18. thy departure—Isa 23:6, 12 predicts that the Tyrians, in consequence of the siege, should pass over the Mediterranean to the lands bordering on it ("Chittim," "Tarshish," &c.). So Ezekiel here. Accordingly Jerome says that he read in Assyrian histories that, "when the Tyrians saw no hope of escaping, they fled to Carthage or some islands of the Ionian and Ægean Seas" [Bishop Newton]. (See on Eze 29:18). Grotius explains "departure," that is, "in the day when hostages shall be carried away from thee to Babylon." The parallelism to "thy fall" makes me think "departure" must mean "thy end" in general, but with an included allusion to the "departure" of most of her people to her colonies at the fall of the city.

19. great waters—appropriate metaphor of the Babylonian hosts, which literally, by breaking down insular Tyre's ramparts, caused the sea to "cover" part of her.

20. the pit—Tyre's disappearance is compared to that of the dead placed in their sepulchres and no more seen among the living (compare Eze 32:18, 23; Isa 14:11, 15, 19).

I shall set glory in the land—In contrast to Tyre consigned to the "pit" of death, I shall set glory (that is, My presence symbolized by the Shekinah cloud, the antitype to which shall be Messiah, "the glory as of the only-begotten of the Father," Joh 1:14; Isa 4:2, 5; Zec 6:13) in Judah.

of the living—as opposed to Tyre consigned to the "pit" of death.

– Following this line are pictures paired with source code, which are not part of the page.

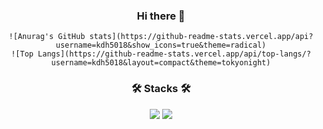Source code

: <div align="center">
  
  ### Hi there 👋
    ![Anurag's GitHub stats](https://github-readme-stats.vercel.app/api?username=kdh5018&show_icons=true&theme=radical)
    ![Top Langs](https://github-readme-stats.vercel.app/api/top-langs/?username=kdh5018&layout=compact&theme=tokyonight)

  ### 🛠 Stacks 🛠
  <p>
    <img src="https://img.shields.io/badge/Swift-F05138?style=flat&logo=Swift&logoColor=000000"/>
    <img src="https://img.shields.io/badge/Git-F05032?style=flat&logo=Git&logoColor=000000"/>
  </p>

  <!--
  **kdh5018/kdh5018** is a ✨ _special_ ✨ repository because its `README.md` (this file) appears on your GitHub profile.

  Here are some ideas to get you started:

  - 🔭 I’m currently working on ...
  - 🌱 I’m currently learning ...
  - 👯 I’m looking to collaborate on ...
  - 🤔 I’m looking for help with ...
  - 💬 Ask me about ...
  - 📫 How to reach me: ...
  - 😄 Pronouns: ...
  - ⚡ Fun fact: ...
  -->
</div>
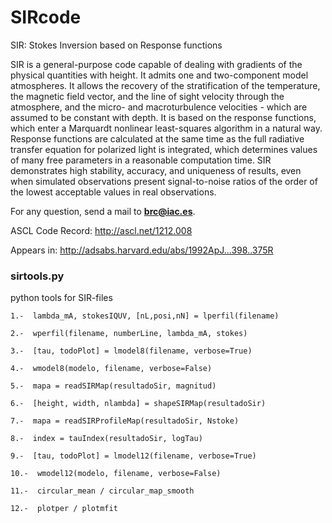 # SIRcode
 SIR: Stokes Inversion based on Response functions
 
 SIR is a general-purpose code capable of dealing with gradients of the physical quantities with height. It admits one and two-component model atmospheres. It allows the recovery of the stratification of the temperature, the magnetic field vector, and the line of sight velocity through the atmosphere, and the micro- and macroturbulence velocities - which are assumed to be constant with depth. It is based on the response functions, which enter a Marquardt nonlinear least-squares algorithm in a natural way. Response functions are calculated at the same time as the full radiative transfer equation for polarized light is integrated, which determines values of many free parameters in a reasonable computation time. SIR demonstrates high stability, accuracy, and uniqueness of results, even when simulated observations present signal-to-noise ratios of the order of the lowest acceptable values in real observations.
 
For any question, send a mail to **brc@iac.es**.
 
ASCL Code Record: http://ascl.net/1212.008

Appears in: http://adsabs.harvard.edu/abs/1992ApJ...398..375R

### sirtools.py
python tools for SIR-files
    
    1.-  lambda_mA, stokesIQUV, [nL,posi,nN] = lperfil(filename)
    
    2.-  wperfil(filename, numberLine, lambda_mA, stokes)
    
    3.-  [tau, todoPlot] = lmodel8(filename, verbose=True)
    
    4.-  wmodel8(modelo, filename, verbose=False)
    
    5.-  mapa = readSIRMap(resultadoSir, magnitud)
    
    6.-  [height, width, nlambda] = shapeSIRMap(resultadoSir)
    
    7.-  mapa = readSIRProfileMap(resultadoSir, Nstoke)
    
    8.-  index = tauIndex(resultadoSir, logTau)
    
    9.-  [tau, todoPlot] = lmodel12(filename, verbose=True)
    
    10.-  wmodel12(modelo, filename, verbose=False)
    
    11.-  circular_mean / circular_map_smooth
    
    12.-  plotper / plotmfit
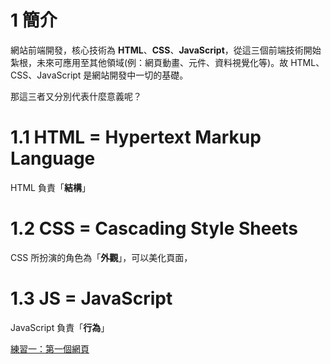 # 1 簡介

網站前端開發，核心技術為 **HTML**、**CSS**、**JavaScript**，從這三個前端技術開始紮根，未來可應用至其他領域\(例：網頁動畫、元件、資料視覺化等\)。故 HTML、CSS、JavaScript 是網站開發中一切的基礎。

那這三者又分別代表什麼意義呢？

# 1.1 HTML = Hypertext Markup Language

HTML 負責「**結構**」

# 1.2 CSS = Cascading Style Sheets

CSS 所扮演的角色為「**外觀**」，可以美化頁面，

# 1.3 JS = JavaScript

JavaScript 負責「**行為**」

[練習一：第一個網頁](/assignments/firstweb.md)


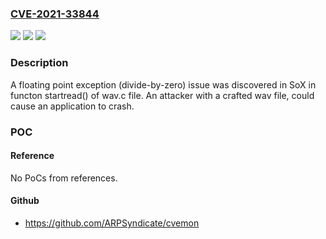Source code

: ### [CVE-2021-33844](https://cve.mitre.org/cgi-bin/cvename.cgi?name=CVE-2021-33844)
![](https://img.shields.io/static/v1?label=Product&message=SoX%20(Sound%20eXchange)&color=blue)
![](https://img.shields.io/static/v1?label=Version&message=Not%20Known%20&color=brightgreen)
![](https://img.shields.io/static/v1?label=Vulnerability&message=CWE-369%20-%20Divide%20By%20Zero&color=brightgreen)

### Description

A floating point exception (divide-by-zero) issue was discovered in SoX in functon startread() of wav.c file. An attacker with a crafted wav file, could cause an application to crash.

### POC

#### Reference
No PoCs from references.

#### Github
- https://github.com/ARPSyndicate/cvemon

Judea is to be the land of national and spiritual life, being restored after its captivity (Eze 47:9). Fairbairn loses the antithesis by applying the negative to both clauses, "and that thou be not set as a glory in the land of the living."

21. terror—an example of judgment calculated to terrify all evildoers.

thou shall be no more—Not that there was to be no more a Tyre, but she was no more to be the Tyre that once was: her glory and name were to be no more. As, to Old Tyre, the prophecy was literally fulfilled, not a vestige of it being left.